[Data for processing]
-=-=-

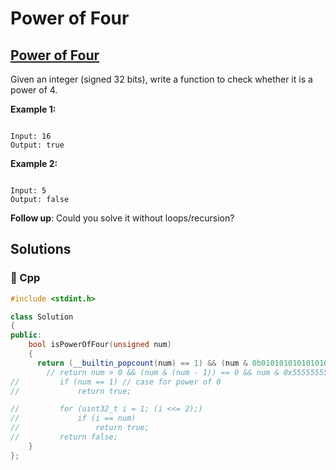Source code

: # Power of Four

## [Power of Four](https://leetcode.com/problems/power-of-four)

Given an integer \(signed 32 bits\), write a function to check whether it is a power of 4.

**Example 1:**

```text

Input: 16
Output: true
```

**Example 2:**

```text

Input: 5
Output: false
```

**Follow up**: Could you solve it without loops/recursion?

## Solutions

### 🧠 Cpp

```cpp
#include <stdint.h>

class Solution
{
public:
    bool isPowerOfFour(unsigned num) 
    {
      return (__builtin_popcount(num) == 1) && (num & 0b01010101010101010101010101010101);
        // return num > 0 && (num & (num - 1)) == 0 && num & 0x55555555;
//         if (num == 1) // case for power of 0
//             return true;

//         for (uint32_t i = 1; (i <<= 2);)
//             if (i == num)
//                 return true;
//         return false;
    }
};
```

-=-=-

Pictures stay out. Write out everything else in the material exactly.

[Answer for this exercise]
Source code

: # Power of Four

## [Power of Four](https://leetcode.com/problems/power-of-four)

Given an integer \(signed 32 bits\), write a function to check whether it is a power of 4.

**Example 1:**

```text

Input: 16
Output: true
```

**Example 2:**

```text

Input: 5
Output: false
```

**Follow up**: Could you solve it without loops/recursion?

## Solutions

### 🧠 Cpp

```cpp
#include <stdint.h>

class Solution
{
public:
    bool isPowerOfFour(unsigned num) 
    {
      return (__builtin_popcount(num) == 1) && (num & 0b01010101010101010101010101010101);
        // return num > 0 && (num & (num - 1)) == 0 && num & 0x55555555;
//         if (num == 1) // case for power of 0
//             return true;

//         for (uint32_t i = 1; (i <<= 2);)
//             if (i == num)
//                 return true;
//         return false;
    }
};
```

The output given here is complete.